One of the wonderful perks of doing my tour is that I get to travel around Britain by train.  I love trains.  I find them hopelessly romantic (but then again I would, wouldn’t I?).  They seem to transport me not just from place to place but somehow also from time to time.  I take plenty of reading with me, and my ipod, but I end up just staring and staring out the window, thrilled to see the countryside rushing past me, making up stories about the people I might glimpse as we hurtle past their windows, and generally getting lost inside my own head — a very good place for a writer to be.  By the time we entered the countryside surrounding Bath I was in a totally mesmerized state, enthralled, excited, enchanted.  I had forgotten how extraordinarily beautiful a place Bath is, it had been so long since I’d been there.  And just an hour and twenty minutes from home. Shame on me.

So my outlook on life and our world was quite positive as I waltzed into the bookstore, toting my posters and my pens.  I marched up to the person at the till and announced “Hi, I’m Sue Guiney,”  as if that declaration alone should have been enough for everyone to start scurrying around me, shaking my hand, offering me cups of tea.  But no.  What I received was a blank and troubled stare.  So, I continued.  “I’m here for my book signing….Tangled Roots….”  “Uh, um, well, just a minute.  I’ll call the manager.”  What followed was a rather tense  twenty minutes of excuses, I didn’t knows, I’m so sorrys.  Then the manager disappeared while someone else pounded the computer madly and I stood fuming.  Eventually she came back with…believe it or not…an unopened box of books.  They were there in the stockroom, just as the distributor had said they should be, but for whatever reason nobody knew about them.  But, as they say, all’s well that ends well.  The box was opened, a table and chair found, a display created, tea offered!  

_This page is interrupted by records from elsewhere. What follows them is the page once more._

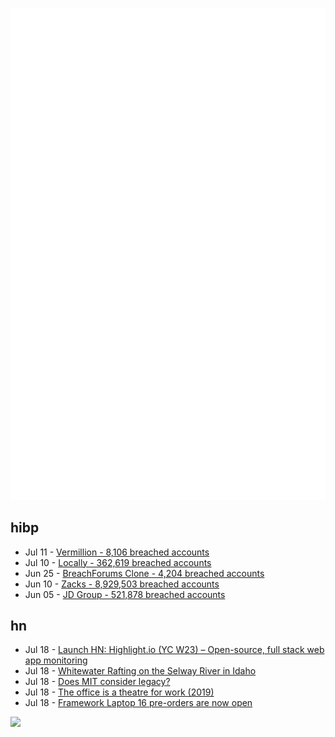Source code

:![Metrics](https://raw.githubusercontent.com/phixion/phixion/master/metrics.svg)

## hibp

<!--
for https://github.com/phixion/phixion/blob/main/.github/workflows/feeds.yml
-->
<!--START_SECTION:haveibeenpwnd-->
- Jul 11 - [Vermillion - 8,106 breached accounts](https://haveibeenpwned.com/PwnedWebsites#Vermillion)
- Jul 10 - [Locally - 362,619 breached accounts](https://haveibeenpwned.com/PwnedWebsites#Locally)
- Jun 25 - [BreachForums Clone - 4,204 breached accounts](https://haveibeenpwned.com/PwnedWebsites#BreachForumsClone)
- Jun 10 - [Zacks - 8,929,503 breached accounts](https://haveibeenpwned.com/PwnedWebsites#Zacks)
- Jun 05 - [JD Group - 521,878 breached accounts](https://haveibeenpwned.com/PwnedWebsites#JDGroup)
<!--END_SECTION:haveibeenpwnd-->

## hn

<!--
for https://github.com/phixion/phixion/blob/main/.github/workflows/feeds.yml
-->
<!--START_SECTION:hn-->
- Jul 18 - [Launch HN: Highlight.io (YC W23) – Open-source, full stack web app monitoring](https://news.ycombinator.com/item?id=36774611)
- Jul 18 - [Whitewater Rafting on the Selway River in Idaho](https://fromthedesk.substack.com/p/trip-report-rafting-the-selway-to)
- Jul 18 - [Does MIT consider legacy?](https://mitadmissions.org/help/faq/legacy/)
- Jul 18 - [The office is a theatre for work (2019)](https://tomcritchlow.com/2019/11/18/yes-and/)
- Jul 18 - [Framework Laptop 16 pre-orders are now open](https://community.frame.work/t/framework-laptop-16-pre-orders-are-now-open/33828)
<!--END_SECTION:hn-->

<!--
for https://yhype.me
-->
![](https://hit.yhype.me/github/profile?user_id=13013670)
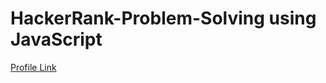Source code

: # HackerRank-Problem-Solving using JavaScript

[Profile Link][profile]

[profile]: https://www.hackerrank.com/nuraalam376
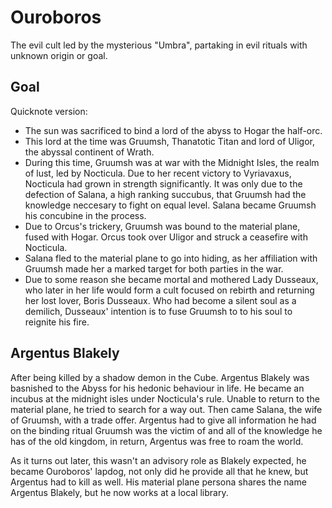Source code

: # Ouroboros

The evil cult led by the mysterious "Umbra", partaking in evil rituals with unknown origin or goal.

## Goal
Quicknote version:
- The sun was sacrificed to bind a lord of the abyss to Hogar the half-orc.
- This lord at the time was Gruumsh, Thanatotic Titan and lord of Uligor, the abyssal continent of Wrath.
- During this time, Gruumsh was at war with the Midnight Isles, the realm of lust, led by Nocticula. Due to her recent victory to Vyriavaxus, Nocticula had grown in strength significantly. It was only due to the defection of Salana, a high ranking succubus, that Gruumsh had the knowledge neccesary to fight on equal level. Salana became Gruumsh his concubine in the process.
- Due to Orcus's trickery, Gruumsh was bound to the material plane, fused with Hogar. Orcus took over Uligor and struck a ceasefire with Nocticula.
- Salana fled to the material plane to go into hiding, as her affiliation with Gruumsh made her a marked target for both parties in the war.
- Due to some reason she became mortal and mothered Lady Dusseaux, who later in her life would form a cult focused on rebirth and returning her lost lover, Boris Dusseaux. Who had become a silent soul as a demilich, Dusseaux' intention is to fuse Gruumsh to to his soul to reignite his fire.

## Argentus Blakely
After being killed by a shadow demon in the Cube. Argentus Blakely was basnished to the Abyss for his hedonic behaviour in life. He became an incubus at the midnight isles under Nocticula's rule. Unable to return to the material plane, he tried to search for a way out. Then came Salana, the wife of Gruumsh, with a trade offer. Argentus had to give all information he had on the binding ritual Gruumsh was the victim of and all of the knowledge he has of the old kingdom, in return, Argentus was free to roam the world.

As it turns out later, this wasn't an advisory role as Blakely expected, he became Ouroboros' lapdog, not only did he provide all that he knew, but Argentus had to kill as well. His material plane persona shares the name Argentus Blakely, but he now works at a local library.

And there I sat for two hours, mostly alone and smiling, sometimes chatting with 

staff, sometimes waving at babies.  It was a beautiful Friday afternoon and the shop was empty.  But I persevered, hounded down likely readers and forced my way into selling 3 books (the best yet) while having a few lovely conversations with some customers about a whole range of topics.  By the time I left (having signed the rest of the stock — that’s 18 books!), I was feeling great again and, as my very funny husband says, declaring victory and heading for the bar.  Actually, I first took myself for a little tour of the Roman Baths, then back to the hotel were I fell into a coma-like sleep before my excellent dinner (remind me to blog about dining alone on the road – I have it down to an art!).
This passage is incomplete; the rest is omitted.